文件介绍
synset.txt:标签列表
vgg16-20160129.tfmodel:pre-trained vgg16的网络结构和结点参数
定义输入placeholder
images = tf.placeholder("float", [None, 224, 224, 3])
加载模型
with open("model/vgg16-20160129.tfmodel", mode='rb') as f:
fileContent = f.read()
创建Graph,导入pre-trained模型
graph_def = tf.GraphDef()
graph_def.ParseFromString(fileContent)
tf.import_graph_def(graph_def, input_map={ "images": images })

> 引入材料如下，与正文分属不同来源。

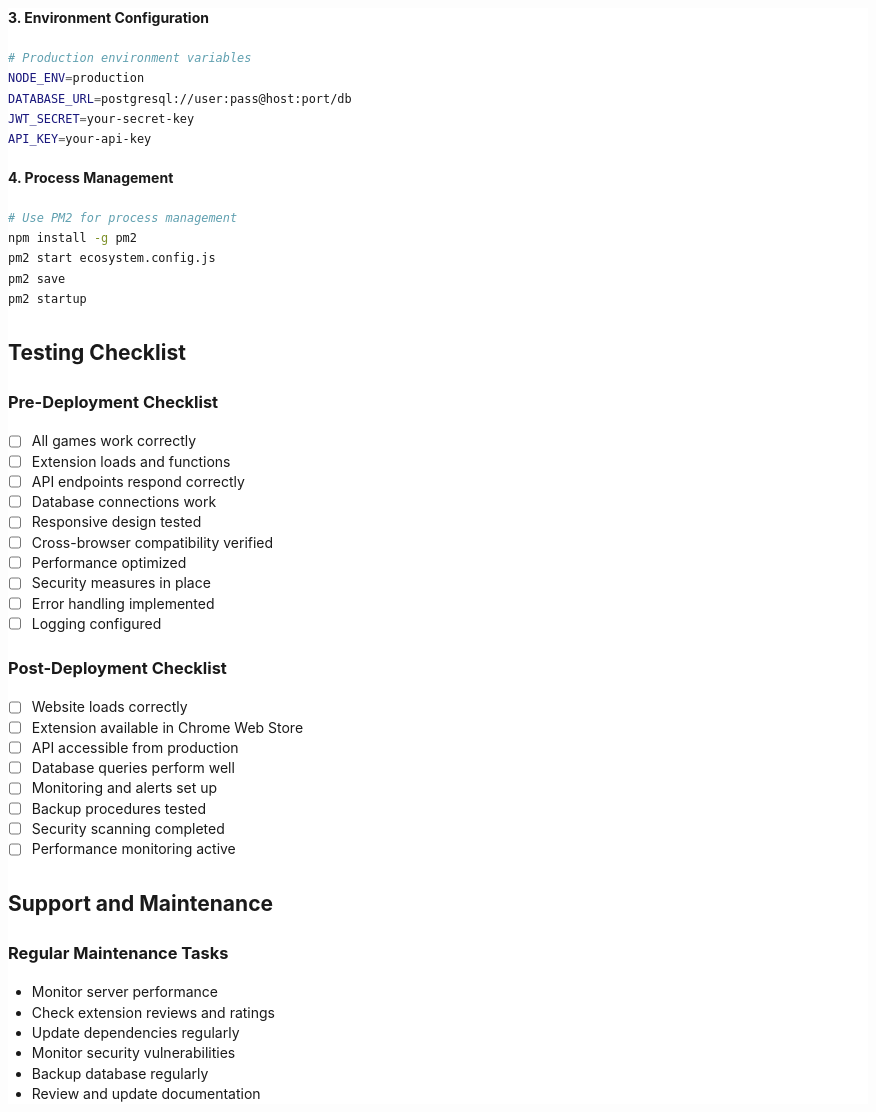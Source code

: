 #### 3. Environment Configuration
```bash
# Production environment variables
NODE_ENV=production
DATABASE_URL=postgresql://user:pass@host:port/db
JWT_SECRET=your-secret-key
API_KEY=your-api-key
```

#### 4. Process Management
```bash
# Use PM2 for process management
npm install -g pm2
pm2 start ecosystem.config.js
pm2 save
pm2 startup
```

## Testing Checklist

### Pre-Deployment Checklist
- [ ] All games work correctly
- [ ] Extension loads and functions
- [ ] API endpoints respond correctly
- [ ] Database connections work
- [ ] Responsive design tested
- [ ] Cross-browser compatibility verified
- [ ] Performance optimized
- [ ] Security measures in place
- [ ] Error handling implemented
- [ ] Logging configured

### Post-Deployment Checklist
- [ ] Website loads correctly
- [ ] Extension available in Chrome Web Store
- [ ] API accessible from production
- [ ] Database queries perform well
- [ ] Monitoring and alerts set up
- [ ] Backup procedures tested
- [ ] Security scanning completed
- [ ] Performance monitoring active

## Support and Maintenance

### Regular Maintenance Tasks
- Monitor server performance
- Check extension reviews and ratings
- Update dependencies regularly
- Monitor security vulnerabilities
- Backup database regularly
- Review and update documentation

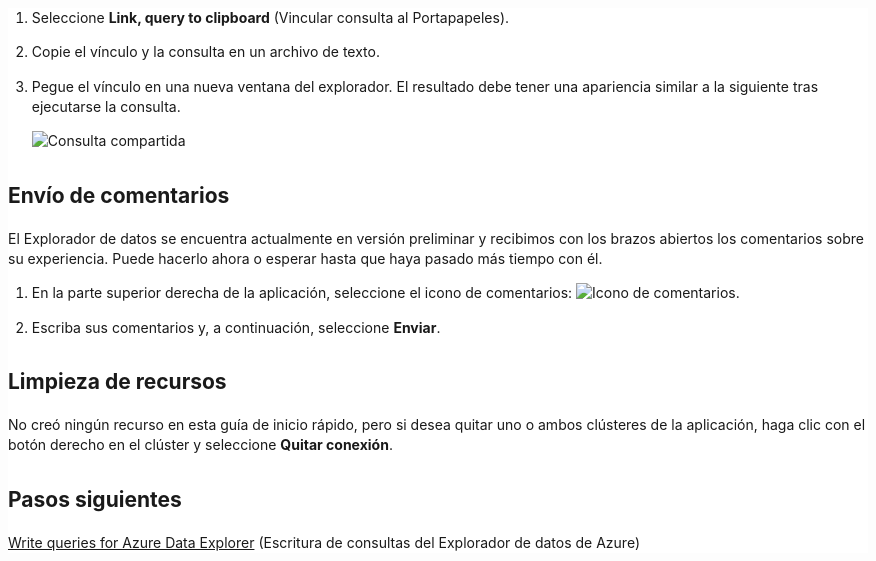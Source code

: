1. Seleccione **Link, query to clipboard** (Vincular consulta al Portapapeles).

1. Copie el vínculo y la consulta en un archivo de texto.

1. Pegue el vínculo en una nueva ventana del explorador. El resultado debe tener una apariencia similar a la siguiente tras ejecutarse la consulta.

    ![Consulta compartida](media/web-query-data/shared-query.png)

## <a name="provide-feedback"></a>Envío de comentarios

El Explorador de datos se encuentra actualmente en versión preliminar y recibimos con los brazos abiertos los comentarios sobre su experiencia. Puede hacerlo ahora o esperar hasta que haya pasado más tiempo con él.

1. En la parte superior derecha de la aplicación, seleccione el icono de comentarios: ![Icono de comentarios](media/web-query-data/icon-feedback.png).

1. Escriba sus comentarios y, a continuación, seleccione **Enviar**.

## <a name="clean-up-resources"></a>Limpieza de recursos

No creó ningún recurso en esta guía de inicio rápido, pero si desea quitar uno o ambos clústeres de la aplicación, haga clic con el botón derecho en el clúster y seleccione **Quitar conexión**.

## <a name="next-steps"></a>Pasos siguientes

[Write queries for Azure Data Explorer](write-queries.md) (Escritura de consultas del Explorador de datos de Azure)
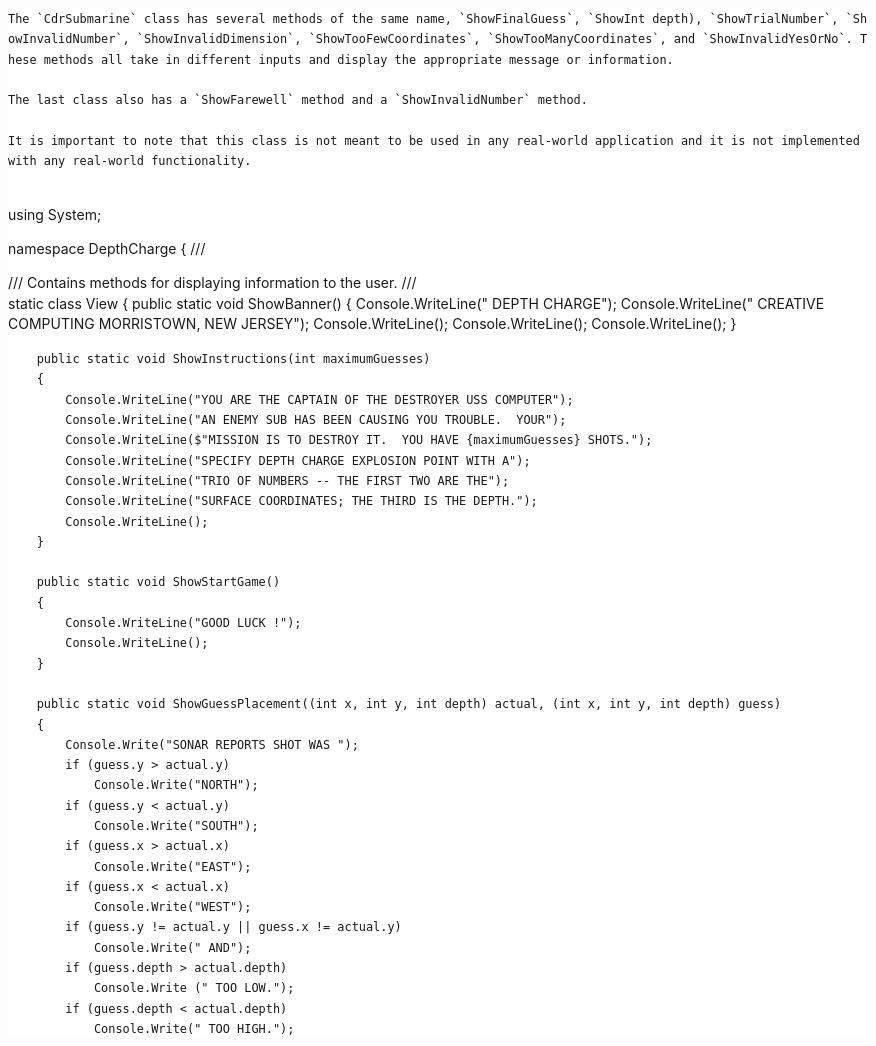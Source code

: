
 ```
The `CdrSubmarine` class has several methods of the same name, `ShowFinalGuess`, `ShowInt depth), `ShowTrialNumber`, `ShowInvalidNumber`, `ShowInvalidDimension`, `ShowTooFewCoordinates`, `ShowTooManyCoordinates`, and `ShowInvalidYesOrNo`. These methods all take in different inputs and display the appropriate message or information.

The last class also has a `ShowFarewell` method and a `ShowInvalidNumber` method.

It is important to note that this class is not meant to be used in any real-world application and it is not implemented with any real-world functionality.


```
﻿using System;

namespace DepthCharge
{
    /// <summary>
    /// Contains methods for displaying information to the user.
    /// </summary>
    static class View
    {
        public static void ShowBanner()
        {
            Console.WriteLine("                             DEPTH CHARGE");
            Console.WriteLine("              CREATIVE COMPUTING  MORRISTOWN, NEW JERSEY");
            Console.WriteLine();
            Console.WriteLine();
            Console.WriteLine();
        }

        public static void ShowInstructions(int maximumGuesses)
        {
            Console.WriteLine("YOU ARE THE CAPTAIN OF THE DESTROYER USS COMPUTER");
            Console.WriteLine("AN ENEMY SUB HAS BEEN CAUSING YOU TROUBLE.  YOUR");
            Console.WriteLine($"MISSION IS TO DESTROY IT.  YOU HAVE {maximumGuesses} SHOTS.");
            Console.WriteLine("SPECIFY DEPTH CHARGE EXPLOSION POINT WITH A");
            Console.WriteLine("TRIO OF NUMBERS -- THE FIRST TWO ARE THE");
            Console.WriteLine("SURFACE COORDINATES; THE THIRD IS THE DEPTH.");
            Console.WriteLine();
        }

        public static void ShowStartGame()
        {
            Console.WriteLine("GOOD LUCK !");
            Console.WriteLine();
        }

        public static void ShowGuessPlacement((int x, int y, int depth) actual, (int x, int y, int depth) guess)
        {
            Console.Write("SONAR REPORTS SHOT WAS ");
            if (guess.y > actual.y)
                Console.Write("NORTH");
            if (guess.y < actual.y)
                Console.Write("SOUTH");
            if (guess.x > actual.x)
                Console.Write("EAST");
            if (guess.x < actual.x)
                Console.Write("WEST");
            if (guess.y != actual.y || guess.x != actual.y)
                Console.Write(" AND");
            if (guess.depth > actual.depth)
                Console.Write (" TOO LOW.");
            if (guess.depth < actual.depth)
                Console.Write(" TOO HIGH.");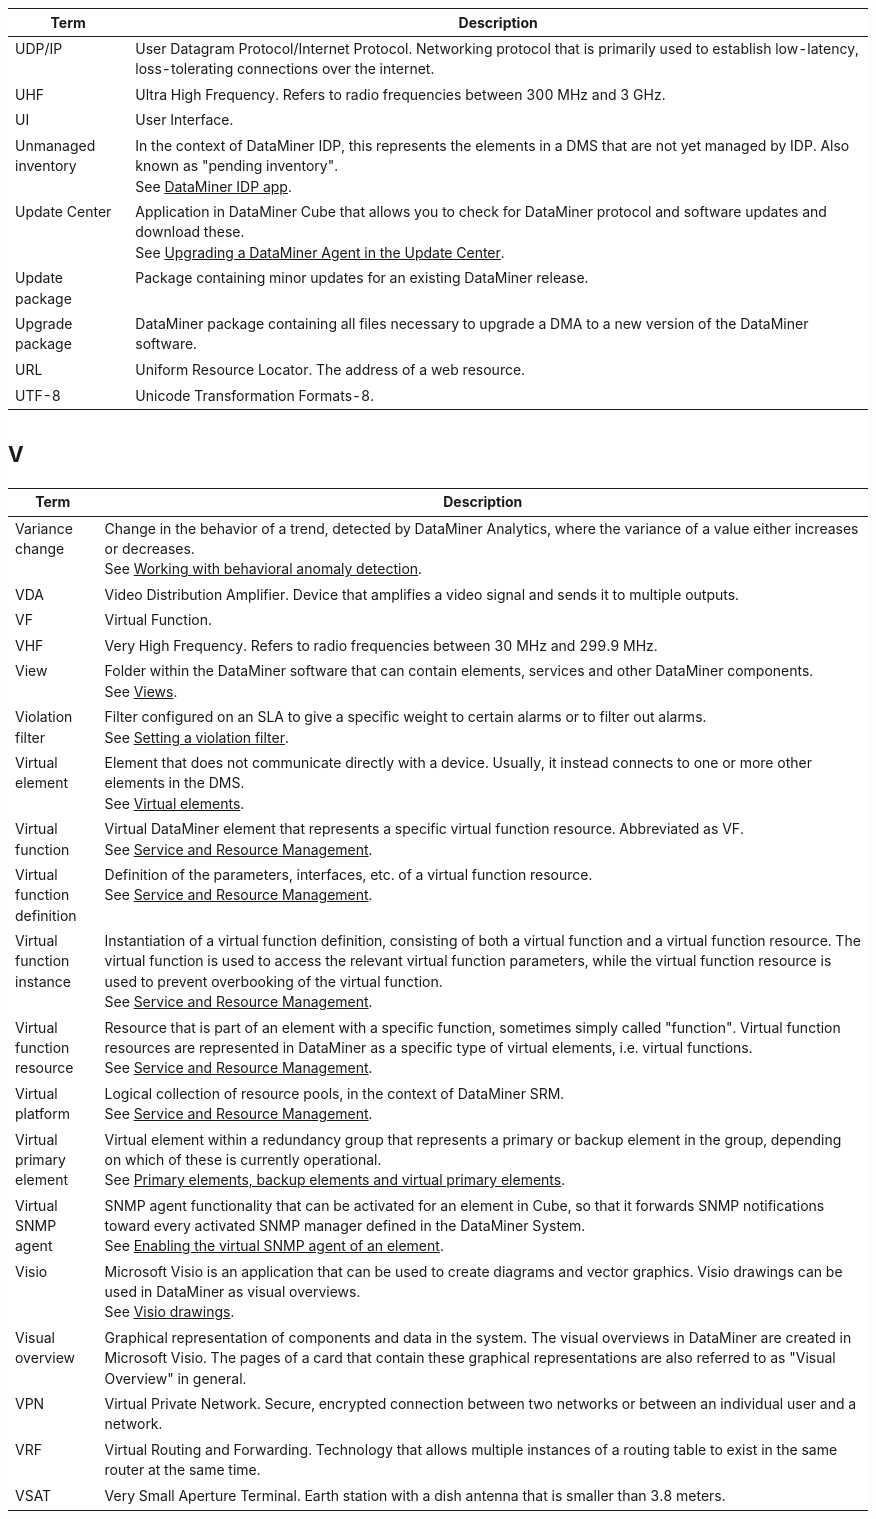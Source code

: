 | Term | Description |
|------|-------------|
| UDP/IP | User Datagram Protocol/Internet Protocol. Networking protocol that is primarily used to establish low-latency, loss-tolerating connections over the internet. |
| UHF | Ultra High Frequency. Refers to radio frequencies between 300 MHz and 3 GHz. |
| UI | User Interface. |
| Unmanaged inventory | In the context of DataMiner IDP, this represents the elements in a DMS that are not yet managed by IDP. Also known as "pending inventory".<br>See [DataMiner IDP app](xref:SolIDP#dataminer-idp-app). |
| Update Center | Application in DataMiner Cube that allows you to check for DataMiner protocol and software updates and download these.<br>See [Upgrading a DataMiner Agent in the Update Center](xref:Upgrading_a_DataMiner_Agent_in_the_Update_Center). |
| Update package | Package containing minor updates for an existing DataMiner release. |
| Upgrade package | DataMiner package containing all files necessary to upgrade a DMA to a new version of the DataMiner software. |
| URL | Uniform Resource Locator. The address of a web resource. |
| UTF-8 | Unicode Transformation Formats-8. |

## V

| Term | Description |
|------|-------------|
| Variance change | Change in the behavior of a trend, detected by DataMiner Analytics, where the variance of a value either increases or decreases.<br>See [Working with behavioral anomaly detection](xref:Working_with_behavioral_anomaly_detection). |
| VDA | Video Distribution Amplifier. Device that amplifies a video signal and sends it to multiple outputs. |
| VF | Virtual Function. |
| VHF | Very High Frequency. Refers to radio frequencies between 30 MHz and 299.9 MHz. |
| View | Folder within the DataMiner software that can contain elements, services and other DataMiner components.<br>See [Views](xref:views). |
| Violation filter | Filter configured on an SLA to give a specific weight to certain alarms or to filter out alarms.<br>See [Setting a violation filter](xref:Configuring_the_alarm_settings_for_an_SLA#setting-a-violation-filter). |
| Virtual element | Element that does not communicate directly with a device. Usually, it instead connects to one or more other elements in the DMS.<br>See [Virtual elements](xref:Virtual_elements). |
| Virtual function | Virtual DataMiner element that represents a specific virtual function resource. Abbreviated as VF.<br>See [Service and Resource Management](xref:SRM#service-and-resource-management). |
| Virtual function definition | Definition of the parameters, interfaces, etc. of a virtual function resource.<br>See [Service and Resource Management](xref:SRM#service-and-resource-management). |
| Virtual function instance | Instantiation of a virtual function definition, consisting of both a virtual function and a virtual function resource. The virtual function is used to access the relevant virtual function parameters, while the virtual function resource is used to prevent overbooking of the virtual function.<br>See [Service and Resource Management](xref:SRM#service-and-resource-management). |
| Virtual function resource | Resource that is part of an element with a specific function, sometimes simply called "function". Virtual function resources are represented in DataMiner as a specific type of virtual elements, i.e. virtual functions.<br>See [Service and Resource Management](xref:SRM#service-and-resource-management). |
| Virtual platform | Logical collection of resource pools, in the context of DataMiner SRM.<br>See [Service and Resource Management](xref:SRM#service-and-resource-management). |
| Virtual primary element | Virtual element within a redundancy group that represents a primary or backup element in the group, depending on which of these is currently operational.<br>See [Primary elements, backup elements and virtual primary elements](xref:About_redundancy_groups#primary-elements-backup-elements-and-virtual-primary-elements). |
| Virtual SNMP agent | SNMP agent functionality that can be activated for an element in Cube, so that it forwards SNMP notifications toward every activated SNMP manager defined in the DataMiner System.<br>See [Enabling the virtual SNMP agent of an element](xref:Enabling_the_virtual_SNMP_agent_of_an_element). |
| Visio | Microsoft Visio is an application that can be used to create diagrams and vector graphics. Visio drawings can be used in DataMiner as visual overviews.<br>See [Visio drawings](xref:visio#visio-drawings). |
| Visual overview | Graphical representation of components and data in the system. The visual overviews in DataMiner are created in Microsoft Visio. The pages of a card that contain these graphical representations are also referred to as "Visual Overview" in general. |
| VPN | Virtual Private Network. Secure, encrypted connection between two networks or between an individual user and a network. |
| VRF | Virtual Routing and Forwarding. Technology that allows multiple instances of a routing table to exist in the same router at the same time. |
| VSAT | Very Small Aperture Terminal. Earth station with a dish antenna that is smaller than 3.8 meters. |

graph = tf.get_default_graph()
定义feed_dict
for i in ['cat.jpg','airplane.jpg','zebra.jpg','pig.jpg']:
img=load_image('model/pic/'+i)
plt.imshow(img)
plt.show()
imgs.append(img)
img_num=len(imgs)
batch = np.array(imgs).reshape((img_num, 224, 224, 3))
assert batch.shape == (img_num, 224, 224, 3)
feed_dict = { images: batch }
进行预测
prob_tensor = graph.get_tensor_by_name("import/prob:0")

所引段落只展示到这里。